The AK-104 is a carbine variant of the AK-103 chambered in 7.62×39mm which feeds from any standard 7.62x39 AK pattern magazine.

==Design==

The AK-104 is a 314mm (12.4 in) barreled carbine in the AK-100 series of rifles, the dimensions of the gun is the same to other carbines of the AK-100 series.

However, the AK-104 also features a solid, side-folding polymer stock, unlike the shorter, skeleton-stocked AKS-74U.

The AK-104 uses an adjustable notched rear tangent iron sight calibrated in 100 m increments from 100 to 500 m. The front sight is a post adjustable for elevation in the field. Horizontal adjustment is done by the armory before issue.

The AK-104 has a muzzle booster derived from the AKS-74U.
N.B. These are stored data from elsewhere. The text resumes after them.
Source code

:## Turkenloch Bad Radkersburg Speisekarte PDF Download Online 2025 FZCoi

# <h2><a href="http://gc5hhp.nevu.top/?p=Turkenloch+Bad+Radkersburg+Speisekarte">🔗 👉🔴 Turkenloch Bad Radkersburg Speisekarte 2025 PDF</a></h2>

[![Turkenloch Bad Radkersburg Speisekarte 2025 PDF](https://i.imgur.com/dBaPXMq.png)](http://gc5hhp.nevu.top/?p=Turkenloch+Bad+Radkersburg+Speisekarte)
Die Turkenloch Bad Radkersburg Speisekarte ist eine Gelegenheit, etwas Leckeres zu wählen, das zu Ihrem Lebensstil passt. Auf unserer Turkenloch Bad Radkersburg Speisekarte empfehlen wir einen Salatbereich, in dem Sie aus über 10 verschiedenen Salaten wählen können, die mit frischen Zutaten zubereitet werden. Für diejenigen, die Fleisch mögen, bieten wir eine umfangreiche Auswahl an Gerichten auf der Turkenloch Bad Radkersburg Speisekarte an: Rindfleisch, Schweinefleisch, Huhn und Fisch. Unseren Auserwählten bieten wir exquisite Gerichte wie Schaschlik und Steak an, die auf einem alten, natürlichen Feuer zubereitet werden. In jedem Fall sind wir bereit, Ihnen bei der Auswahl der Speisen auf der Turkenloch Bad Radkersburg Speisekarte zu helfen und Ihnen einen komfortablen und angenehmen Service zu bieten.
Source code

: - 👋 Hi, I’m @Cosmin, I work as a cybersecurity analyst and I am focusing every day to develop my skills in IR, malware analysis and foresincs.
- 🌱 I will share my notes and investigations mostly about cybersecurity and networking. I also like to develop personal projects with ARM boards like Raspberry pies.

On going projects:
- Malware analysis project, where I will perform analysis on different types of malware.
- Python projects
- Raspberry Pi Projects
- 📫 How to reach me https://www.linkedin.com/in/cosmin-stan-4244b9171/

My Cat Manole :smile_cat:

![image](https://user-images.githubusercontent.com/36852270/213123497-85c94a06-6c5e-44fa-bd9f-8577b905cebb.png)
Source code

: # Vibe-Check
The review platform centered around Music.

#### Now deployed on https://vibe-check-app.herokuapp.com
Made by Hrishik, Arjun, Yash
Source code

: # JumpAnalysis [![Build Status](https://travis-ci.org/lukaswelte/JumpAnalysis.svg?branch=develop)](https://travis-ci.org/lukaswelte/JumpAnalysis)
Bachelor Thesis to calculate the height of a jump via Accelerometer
Protective coatings ensure excellent corrosion resistance of metal parts. Forearm, magazine, butt stock and pistol grip are made of high strength plastic.

==Variants==

===AK-105===
The AK-105 is a shortened carbine version of the AK-74M rifle with identical barrel lengths.

===SLR-107CR===

A civilian semi-automatic rifle utilizing a gas block almost identical to the one seen on the Russian original. However the CR is distinctive in having a 16” extended barrel to comply with U.S. regulations, typically shrouded by a false extend booster or simply exposed with a simple nut threaded on at the gas block. Produced in Bulgaria and imported by Arsenal Inc.

===PSAK-104===

A civilian semi-automatic series of firearms meant to duplicate the aesthetic of the AK-104. Examples in the series utilize a clone more similar to that of the Russian AK-104 gas block/front sight pattern as opposed to the Bulgarian SLR-107CR variant. Based on PSAK-103, however, it is distinct from other examples by utilizing the earlier AKM pattern bolt as well as other AKM pattern parts. Produced by Palmetto State Armory of South Carolina.

===KR-104===
A short-barreled rifle version of the AK-104 by Kalashnikov-USA.
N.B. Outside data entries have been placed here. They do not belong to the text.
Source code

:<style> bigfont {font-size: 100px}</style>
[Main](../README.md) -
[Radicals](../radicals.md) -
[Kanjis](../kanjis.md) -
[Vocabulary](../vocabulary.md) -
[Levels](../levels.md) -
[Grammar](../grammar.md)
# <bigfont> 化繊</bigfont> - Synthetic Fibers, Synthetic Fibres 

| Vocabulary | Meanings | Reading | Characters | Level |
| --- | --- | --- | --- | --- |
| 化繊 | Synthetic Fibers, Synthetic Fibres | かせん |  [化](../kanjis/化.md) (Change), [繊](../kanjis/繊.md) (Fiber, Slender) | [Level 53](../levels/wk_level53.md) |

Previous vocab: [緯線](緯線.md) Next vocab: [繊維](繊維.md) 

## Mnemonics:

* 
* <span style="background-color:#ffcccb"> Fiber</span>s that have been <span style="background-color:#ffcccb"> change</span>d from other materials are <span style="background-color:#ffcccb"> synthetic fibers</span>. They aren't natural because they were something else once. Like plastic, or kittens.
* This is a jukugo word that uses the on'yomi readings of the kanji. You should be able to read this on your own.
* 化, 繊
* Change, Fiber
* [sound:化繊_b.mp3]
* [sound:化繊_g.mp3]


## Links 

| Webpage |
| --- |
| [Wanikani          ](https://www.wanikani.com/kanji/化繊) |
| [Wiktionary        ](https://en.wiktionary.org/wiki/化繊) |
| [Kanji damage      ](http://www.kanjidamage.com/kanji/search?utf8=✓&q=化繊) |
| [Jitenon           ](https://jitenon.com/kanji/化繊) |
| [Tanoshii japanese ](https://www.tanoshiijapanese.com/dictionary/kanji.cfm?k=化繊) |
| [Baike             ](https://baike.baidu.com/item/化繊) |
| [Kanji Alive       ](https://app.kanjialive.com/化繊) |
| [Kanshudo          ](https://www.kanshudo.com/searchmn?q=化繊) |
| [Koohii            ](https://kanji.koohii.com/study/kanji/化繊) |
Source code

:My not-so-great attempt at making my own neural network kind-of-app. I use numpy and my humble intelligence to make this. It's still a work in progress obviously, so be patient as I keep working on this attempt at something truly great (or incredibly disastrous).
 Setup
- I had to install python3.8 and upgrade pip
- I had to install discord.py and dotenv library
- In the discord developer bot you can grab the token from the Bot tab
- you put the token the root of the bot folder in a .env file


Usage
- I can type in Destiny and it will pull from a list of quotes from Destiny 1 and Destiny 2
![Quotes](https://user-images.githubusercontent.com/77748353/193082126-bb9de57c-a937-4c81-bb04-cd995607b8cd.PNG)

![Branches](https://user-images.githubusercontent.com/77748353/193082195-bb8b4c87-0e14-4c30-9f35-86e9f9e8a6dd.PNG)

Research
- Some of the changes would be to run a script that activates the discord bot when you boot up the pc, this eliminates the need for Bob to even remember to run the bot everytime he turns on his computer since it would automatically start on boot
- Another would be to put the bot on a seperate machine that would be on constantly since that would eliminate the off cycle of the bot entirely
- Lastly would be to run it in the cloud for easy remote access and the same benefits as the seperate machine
===Small production examples===
Due to the scarcity of AK-104 examples in the U.S. consumer market, a variety of small gunsmithing businesses and private individuals have obtained demilled AK-104 parts kits from overseas as well as a variety of U.S. made 922R compliant parts in order to build semi-automatic clones.
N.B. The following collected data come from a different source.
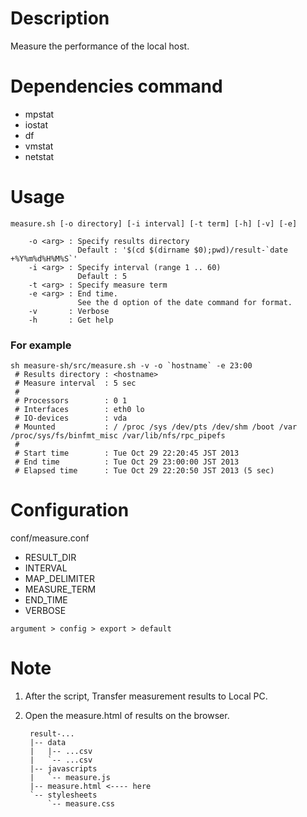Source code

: # Description
Measure the performance of the local host.

# Dependencies command

- mpstat
- iostat
- df
- vmstat
- netstat

# Usage
    measure.sh [-o directory] [-i interval] [-t term] [-h] [-v] [-e]
    
        -o <arg> : Specify results directory
                   Default : '$(cd $(dirname $0);pwd)/result-`date +%Y%m%d%H%M%S`'
        -i <arg> : Specify interval (range 1 .. 60)
                   Default : 5
        -t <arg> : Specify measure term
        -e <arg> : End time.
                   See the d option of the date command for format.
        -v       : Verbose
        -h       : Get help

### For example

    sh measure-sh/src/measure.sh -v -o `hostname` -e 23:00
     # Results directory : <hostname>
     # Measure interval  : 5 sec
     # 
     # Processors        : 0 1
     # Interfaces        : eth0 lo
     # IO-devices        : vda
     # Mounted           : / /proc /sys /dev/pts /dev/shm /boot /var /proc/sys/fs/binfmt_misc /var/lib/nfs/rpc_pipefs
     # 
     # Start time        : Tue Oct 29 22:20:45 JST 2013
     # End time          : Tue Oct 29 23:00:00 JST 2013
     # Elapsed time      : Tue Oct 29 22:20:50 JST 2013 (5 sec)

# Configuration

conf/measure.conf

- RESULT_DIR
- INTERVAL
- MAP_DELIMITER
- MEASURE_TERM
- END_TIME
- VERBOSE

`argument > config > export > default`

# Note
1. After the script, Transfer measurement results to Local PC.
2. Open the measure.html of results on the browser.

        result-...
        |-- data
        |   |-- ...csv
        |   `-- ...csv
        |-- javascripts
        |   `-- measure.js
        |-- measure.html <---- here
        `-- stylesheets
            `-- measure.css
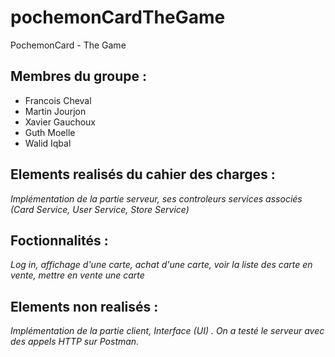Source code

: # pochemonCardTheGame
PochemonCard - The Game


## Membres du groupe : 
- Francois Cheval								
- Martin Jourjon 
- Xavier Gauchoux 
- Guth Moelle 
- Walid Iqbal

## Elements realisés du cahier des charges :

*Implémentation de la partie serveur, ses controleurs services associés (Card Service, User Service, Store Service)*

## Foctionnalités : 

*Log in, affichage d'une carte, achat d'une carte, voir la liste des carte en vente, mettre en vente une carte*

## Elements non realisés : 

*Implémentation de la partie client, Interface (UI) . On a testé le serveur avec des appels HTTP sur Postman.*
In addition, a very small number of Saiga rifles built on the AK-104 assembly line in Izhevsk, Russia appear to have been imported and converted to the more customary AK-104 configuration.

==Users==

- Russia: Used by the Russian Federal Protective Service.
  - A batch of AK-104's have reportedly been delivered to Syria's Interior Ministry Anti-Terrorism Syrian Special Mission Forces in the Eastern Ghouta front in Rif Dimashq.
- Thailand: Directorate of Logistics procured from Russian Federation.
- Venezuela: Produced under license by CAVIM alongside the AK-103.
- Yemen: In service with some units of the Yemeni Army.